Cour de cassation - Article 3 de la loi du 28 décembre 1983
Cour de cassation - Article 3 de la loi du 28 décembre 1983
Présentation des faits1
Madame S. est gérante d’un débit de boissons. Le 30 mars 1984, devant déclarer la valeur locative présumée de son débit de boissons en application de l’article 3 de la loi du 28 décembre 1983 sur le débit de boissons spiritueuses et la taxe de patente, elle a fait une déclaration inférieure à la valeur véritable de ses locaux, et ce dans le but de payer une taxe d’une valeur moindre.
Madame S. n’a par ailleurs payé ni la taxe de patente ni le supplément de la taxe de patente.
Par un arrêt du 31 mai 1991, Madame S. a été condamnée par la Cour d’appel de Bruxelles pour avoir commis des actes, omissions ou manœuvres ayant pour but d’échapper à la taxe de patente prévue par la loi du 28 décembre 1983 précitée.
La Cour d’appel a également conclu à la non-prescription de l’action publique, considérant que tant que Madame S. ne paie pas les taxes dues, la situation infractionnelle se maintient.
Madame S. décide de se pourvoir en cassation contre cette décision.
Décision de la Cour
La Cour commence par rappeler qu’en déclarant une valeur locative insuffisante dans le but d’éluder la taxe prévue par la loi du 28 décembre 1983 sur le débit de boissons spiritueuses et sur la taxe de patente, Madame S. a commis une infraction qui est considérée comme ayant eu lieu le jour de la déclaration requise par l’article 3 de la loi précitée.
La Cour considère ensuite que les infractions commises par Madame S. sont des faits qui se produisent à un moment déterminé par un fait unique, c’est-à-dire par la déclaration de la valeur locative insuffisante ainsi que par le non-paiement de la taxe et du supplément dans les délais requis par la loi.
Qu’il s’agit dès lors d’infractions instantanées.

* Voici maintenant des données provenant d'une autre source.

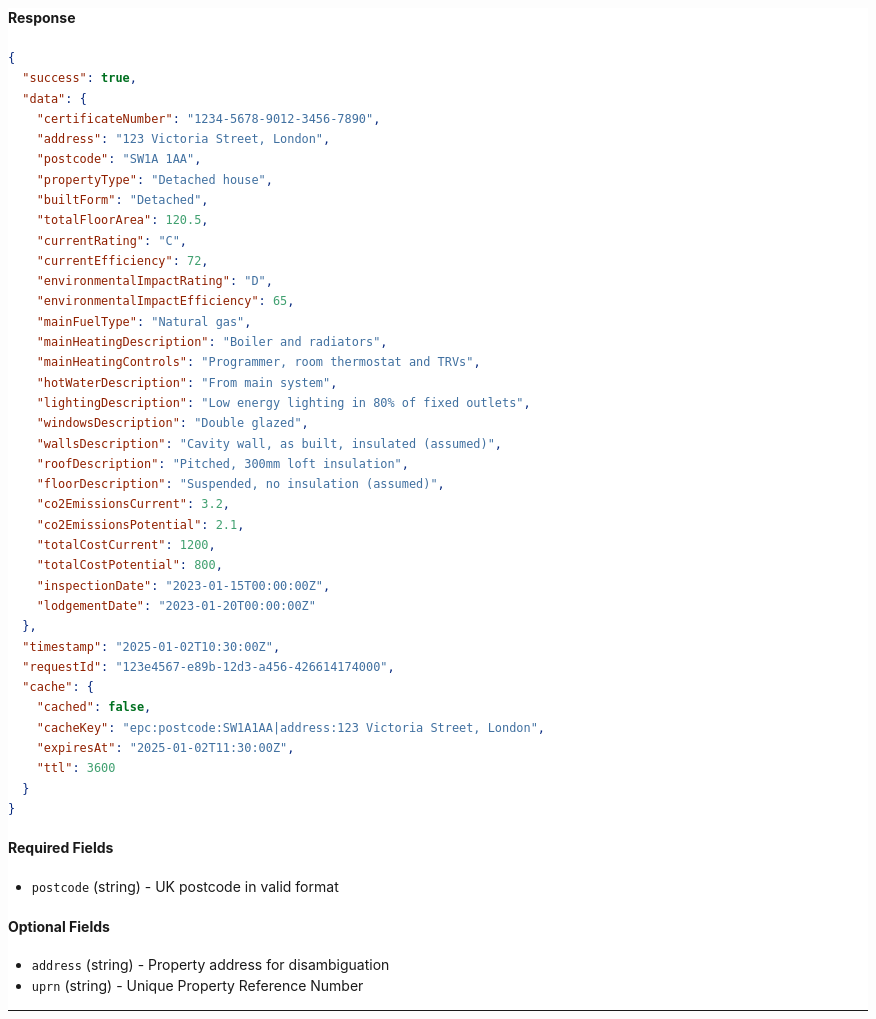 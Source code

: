 #### Response

```json
{
  "success": true,
  "data": {
    "certificateNumber": "1234-5678-9012-3456-7890",
    "address": "123 Victoria Street, London",
    "postcode": "SW1A 1AA",
    "propertyType": "Detached house",
    "builtForm": "Detached",
    "totalFloorArea": 120.5,
    "currentRating": "C",
    "currentEfficiency": 72,
    "environmentalImpactRating": "D",
    "environmentalImpactEfficiency": 65,
    "mainFuelType": "Natural gas",
    "mainHeatingDescription": "Boiler and radiators",
    "mainHeatingControls": "Programmer, room thermostat and TRVs",
    "hotWaterDescription": "From main system",
    "lightingDescription": "Low energy lighting in 80% of fixed outlets",
    "windowsDescription": "Double glazed",
    "wallsDescription": "Cavity wall, as built, insulated (assumed)",
    "roofDescription": "Pitched, 300mm loft insulation",
    "floorDescription": "Suspended, no insulation (assumed)",
    "co2EmissionsCurrent": 3.2,
    "co2EmissionsPotential": 2.1,
    "totalCostCurrent": 1200,
    "totalCostPotential": 800,
    "inspectionDate": "2023-01-15T00:00:00Z",
    "lodgementDate": "2023-01-20T00:00:00Z"
  },
  "timestamp": "2025-01-02T10:30:00Z",
  "requestId": "123e4567-e89b-12d3-a456-426614174000",
  "cache": {
    "cached": false,
    "cacheKey": "epc:postcode:SW1A1AA|address:123 Victoria Street, London",
    "expiresAt": "2025-01-02T11:30:00Z",
    "ttl": 3600
  }
}
```

#### Required Fields

- `postcode` (string) - UK postcode in valid format

#### Optional Fields

- `address` (string) - Property address for disambiguation
- `uprn` (string) - Unique Property Reference Number

---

La Cour rappelle que, concernant les infractions instantanées, le délai de prescription de l’action publique commence à courir dès la commission des infractions. Qu’en l’espèce, il s’agit du 30 mars 1984 pour la déclaration insuffisante de la valeur locative et de l’expiration des délais prescrits par la loi pour les paiements.
La Cour examine, en outre, le moment où l’arrêt attaqué, à savoir l’arrêt du 31 mai 1991 a été rendu. Dès lors qu’il a été rendu six ans après la commission des faits et qu’aucune cause de suspension n’est intervenue, l’action publique était éteinte au moment du prononcé de l’arrêt.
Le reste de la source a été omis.